An Ministry of Commerce and Industry official, who declined to be identified, said the ministry had forwarded the complaint on Oct. 10 to the Reserve Bank of India for examination, but said the ministry had not asked for a formal probe into the matter.
Pankaj Pachauri, a spokesman for the office of Prime Minister Manmohan Singh told Reuters: “Every letter that comes from an MP is routinely forwarded to the department concerned for examination. We did not order a probe. We got a letter from an MP and in due course we forwarded it to the department concerned.”
A Wal-Mart spokeswoman in India, who declined to be named, said the company had not been contacted by the ministry or the central bank and was in full compliance with India’s foreign direct investment laws.
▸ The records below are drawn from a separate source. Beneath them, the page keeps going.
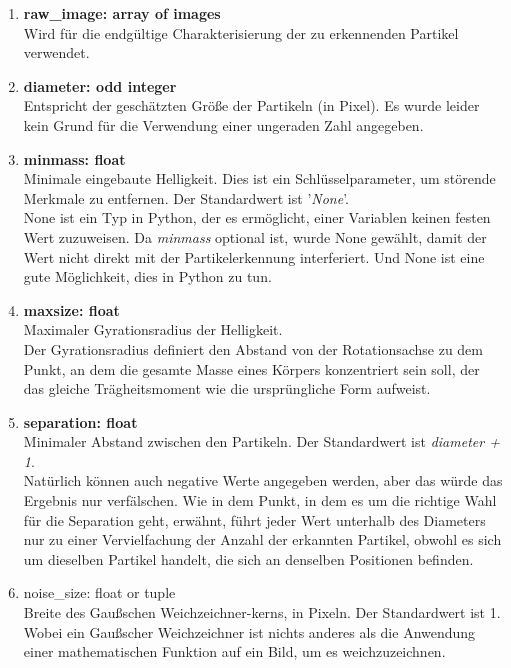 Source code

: 		\begin{enumerate}
    			\item \textbf{raw\_image: array of images} \\
    			Wird für die endgültige Charakterisierung der zu erkennenden Partikel verwendet.
    			
    			\item \textbf{diameter: odd integer} \\
    			Entspricht der geschätzten Größe der Partikeln (in Pixel). Es wurde leider kein Grund für die Verwendung einer ungeraden Zahl angegeben.
    			\item \textbf{minmass: float} \\
    			Minimale eingebaute Helligkeit. Dies ist ein Schlüsselparameter, um störende 				Merkmale zu entfernen. Der Standardwert ist '\textit{None}'.\\
    			\label{none}None ist ein Typ in Python, der es ermöglicht, einer Variablen keinen festen Wert zuzuweisen. Da \textit{minmass} optional ist, wurde None gewählt, damit der Wert nicht direkt mit der Partikelerkennung interferiert. Und None ist eine gute Möglichkeit, dies in Python zu tun.
    			
    			\item \textbf{maxsize: float}\\
    			Maximaler Gyrationsradius der Helligkeit.\\
    			Der Gyrationsradius \cite{raduis_of_gyration} definiert den Abstand von der Rotationsachse zu dem Punkt, an dem die gesamte Masse eines Körpers konzentriert sein soll, der das gleiche Trägheitsmoment wie die ursprüngliche Form aufweist.    			
    			
    			\item \textbf{separation: float}\\
    			Minimaler Abstand zwischen den Partikeln. Der Standardwert ist \textit{diameter + 1}.\\
    			Natürlich können auch negative Werte angegeben werden, aber das würde das Ergebnis nur verfälschen. Wie in dem Punkt, in dem es um die richtige Wahl für die Separation geht, erwähnt, führt jeder Wert unterhalb des Diameters nur zu einer Vervielfachung der Anzahl der erkannten Partikel, obwohl es sich um dieselben Partikel handelt, die sich an denselben Positionen befinden.			
    			
    			\item noise\_size: float or tuple\\
    			Breite des Gaußschen Weichzeichner-kerns, in Pixeln. Der Standardwert ist 1.\\
    			Wobei  ein Gaußscher Weichzeichner ist nichts anderes als die Anwendung einer mathematischen Funktion auf ein Bild, um es weichzuzeichnen.
    			

\end{enumerate}
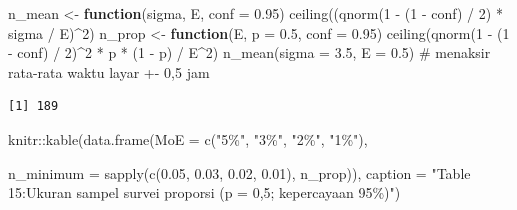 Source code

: \documentclass[
  indonesian,
  letterpaper,
]{book}
\newenvironment{Shaded}{\begin{snugshade}}{\end{snugshade}}
\newcommand{\AttributeTok}[1]{\textcolor[rgb]{0.40,0.45,0.13}{#1}}
\newcommand{\CommentTok}[1]{\textcolor[rgb]{0.37,0.37,0.37}{#1}}
\newcommand{\ControlFlowTok}[1]{\textcolor[rgb]{0.00,0.23,0.31}{\textbf{#1}}}
\newcommand{\DecValTok}[1]{\textcolor[rgb]{0.68,0.00,0.00}{#1}}
\newcommand{\FloatTok}[1]{\textcolor[rgb]{0.68,0.00,0.00}{#1}}
\newcommand{\FunctionTok}[1]{\textcolor[rgb]{0.28,0.35,0.67}{#1}}
\newcommand{\NormalTok}[1]{\textcolor[rgb]{0.00,0.23,0.31}{#1}}
\newcommand{\OtherTok}[1]{\textcolor[rgb]{0.00,0.23,0.31}{#1}}
\newcommand{\SpecialCharTok}[1]{\textcolor[rgb]{0.37,0.37,0.37}{#1}}
\newcommand{\StringTok}[1]{\textcolor[rgb]{0.13,0.47,0.30}{#1}}
\begin{document}
\begin{Shaded}
\begin{Highlighting}[]
\NormalTok{n\_mean }\OtherTok{\textless{}{-}} \ControlFlowTok{function}\NormalTok{(sigma, E, }\AttributeTok{conf =} \FloatTok{0.95}\NormalTok{) }\FunctionTok{ceiling}\NormalTok{((}\FunctionTok{qnorm}\NormalTok{(}\DecValTok{1} \SpecialCharTok{{-}}\NormalTok{ (}\DecValTok{1} \SpecialCharTok{{-}}\NormalTok{ conf) }\SpecialCharTok{/} \DecValTok{2}\NormalTok{) }\SpecialCharTok{*}
\NormalTok{sigma }\SpecialCharTok{/}\NormalTok{ E)}\SpecialCharTok{\^{}}\DecValTok{2}\NormalTok{)}
\NormalTok{n\_prop }\OtherTok{\textless{}{-}} \ControlFlowTok{function}\NormalTok{(E, }\AttributeTok{p =} \FloatTok{0.5}\NormalTok{, }\AttributeTok{conf =} \FloatTok{0.95}\NormalTok{) }\FunctionTok{ceiling}\NormalTok{(}\FunctionTok{qnorm}\NormalTok{(}\DecValTok{1} \SpecialCharTok{{-}}\NormalTok{ (}\DecValTok{1} \SpecialCharTok{{-}}\NormalTok{ conf) }\SpecialCharTok{/} \DecValTok{2}\NormalTok{)}\SpecialCharTok{\^{}}\DecValTok{2} \SpecialCharTok{*}
\NormalTok{p }\SpecialCharTok{*}\NormalTok{ (}\DecValTok{1} \SpecialCharTok{{-}}\NormalTok{ p) }\SpecialCharTok{/}\NormalTok{ E}\SpecialCharTok{\^{}}\DecValTok{2}\NormalTok{)}
\FunctionTok{n\_mean}\NormalTok{(}\AttributeTok{sigma =} \FloatTok{3.5}\NormalTok{, }\AttributeTok{E =} \FloatTok{0.5}\NormalTok{) }\CommentTok{\# menaksir rata{-}rata waktu layar +{-} 0,5 jam}
\end{Highlighting}
\end{Shaded}

\begin{verbatim}
[1] 189
\end{verbatim}

\begin{Shaded}
\begin{Highlighting}[]
\NormalTok{knitr}\SpecialCharTok{::}\FunctionTok{kable}\NormalTok{(}\FunctionTok{data.frame}\NormalTok{(}\AttributeTok{MoE =} \FunctionTok{c}\NormalTok{(}\StringTok{"5\%"}\NormalTok{, }\StringTok{"3\%"}\NormalTok{, }\StringTok{"2\%"}\NormalTok{, }\StringTok{"1\%"}\NormalTok{),}

\AttributeTok{n\_minimum =} \FunctionTok{sapply}\NormalTok{(}\FunctionTok{c}\NormalTok{(}\FloatTok{0.05}\NormalTok{, }\FloatTok{0.03}\NormalTok{, }\FloatTok{0.02}\NormalTok{, }\FloatTok{0.01}\NormalTok{), n\_prop)),}
\AttributeTok{caption =} \StringTok{"Table 15:Ukuran sampel survei proporsi (p = 0,5; kepercayaan 95\%)"}\NormalTok{)}
\end{Highlighting}
\end{Shaded}
\end{document}
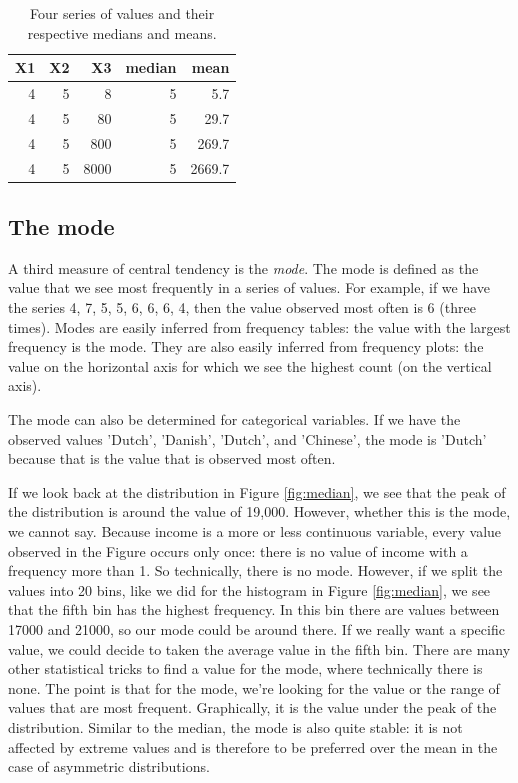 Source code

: \documentclass[]{book}\usepackage[]{graphicx}\usepackage[]{color}
\begin{document}
\begin{table}[ht]
\centering
\caption{Four series of values and their respective medians and means.} 
\label{tab:median_2}
\begin{tabular}{rrrrr}
  \hline
X1 & X2 & X3 & median & mean \\ 
  \hline
4 & 5 & 8 & 5 & 5.7 \\ 
  4 & 5 & 80 & 5 & 29.7 \\ 
  4 & 5 & 800 & 5 & 269.7 \\ 
  4 & 5 & 8000 & 5 & 2669.7 \\ 
   \hline
\end{tabular}
\end{table}




\subsection{The mode}
A third measure of central tendency is the \textit{mode}. The mode is defined as the value that we see most frequently in a series of values. For example, if we have the series 4, 7, 5, 5, 6, 6, 6, 4, then the value observed most often is 6 (three times). Modes are easily inferred from frequency tables: the value with the largest frequency is the mode. They are also easily inferred from frequency plots: the value on the horizontal axis for which we see the highest count (on the vertical axis).

The mode can also be determined for categorical variables. If we have the observed values  'Dutch', 'Danish', 'Dutch', and 'Chinese', the mode is 'Dutch' because that is the value that is observed most often.

If we look back at the distribution in Figure \ref{fig:median}, we see that the peak of the distribution is around the value of 19,000. However, whether this is the mode, we cannot say. Because income is a more or less continuous variable, every value observed in the Figure occurs only once: there is no value of income with a frequency more than 1. So technically, there is no mode. However, if we split the values into 20 bins, like we did for the histogram in Figure \ref{fig:median}, we see that the fifth bin has the highest frequency. In this bin there are values between 17000 and 21000, so our mode could be around there. If we really want a specific value, we could decide to taken the average value in the fifth bin. There are many other statistical tricks to find a value for the mode, where technically there is none. The point is that for the mode, we're looking for the value or the range of values that are most frequent. Graphically, it is the value under the peak of the distribution. Similar to the median, the mode is also quite stable: it is not affected by extreme values and is therefore to be preferred over the mean in the case of asymmetric distributions.
\end{document}
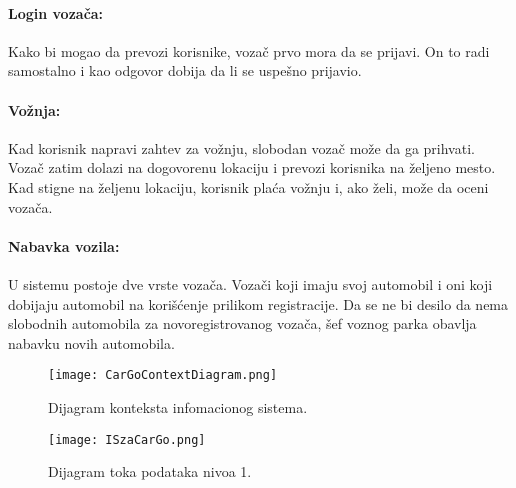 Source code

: \paragraph{Login vozača:}
    Kako bi mogao da prevozi korisnike, vozač prvo mora da se prijavi. On to radi samostalno i kao odgovor dobija da li se uspešno prijavio.
\paragraph{Vožnja:}
    Kad korisnik napravi zahtev za vožnju, slobodan vozač može da ga prihvati. Vozač zatim dolazi na dogovorenu lokaciju i prevozi korisnika na željeno mesto. Kad stigne na željenu lokaciju, korisnik plaća vožnju i, ako želi, može da oceni vozača.
\paragraph{Nabavka vozila:}
    U sistemu postoje dve vrste vozača. Vozači koji imaju svoj automobil i oni koji dobijaju automobil na korišćenje prilikom registracije. Da se ne bi desilo da nema slobodnih automobila za novoregistrovanog vozača, šef voznog parka obavlja nabavku novih automobila.

\begin{figure}[H]
\begin{center}
\texttt{[image: CarGoContextDiagram.png]}
\end{center}
    \caption{Dijagram konteksta infomacionog sistema.}
\label{fig:CarGoContextDiagram}
\end{figure}

\begin{figure}[H]
\begin{center}
\texttt{[image: ISzaCarGo.png]}
\end{center}
    \caption{Dijagram toka podataka nivoa 1.}
\label{fig:dtp1}
\end{figure}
“All procedures and processes have been duly followed and details filed with relevant Indian government authorities, including the Reserve Bank of India,” the U.S.-based retailer said in a statement.
India recently allowed foreign retailers to own up to 51 percent in supermarkets, a decision made in the face of fierce political opposition. Previously, Wal-Mart and other foreign players were only allowed to own wholesale operations.
Wal-Mart was the most vocal advocate for the rule change and is expected to open its first retail store within 18 months.
The member of parliament from the state of Kerala, M.P. Achuthan, whose party opposes foreign direct investment in retail, accused Wal-Mart of investing $100 million as early as early 2010 in a multibrand retail business.
In September, Achuthan had questioned Wal-Mart’s role in Easyday stores, which are controlled by Bharti Enterprises, its partner in a wholesale joint venture.
India’s commerce minister answered that Wal-Mart Mauritius(4) Holdings Co Ltd held debentures that are convertible into a 49 percent equity stake in Cedar Support Services, the company previously known as Bharti Retail Holdings that holds Easyday.
An RBI spokeswoman said the central bank does not have investigative powers. Another RBI official declined to comment.
Achuthan told Reuters he had not been told by the government that any investigation had been ordered.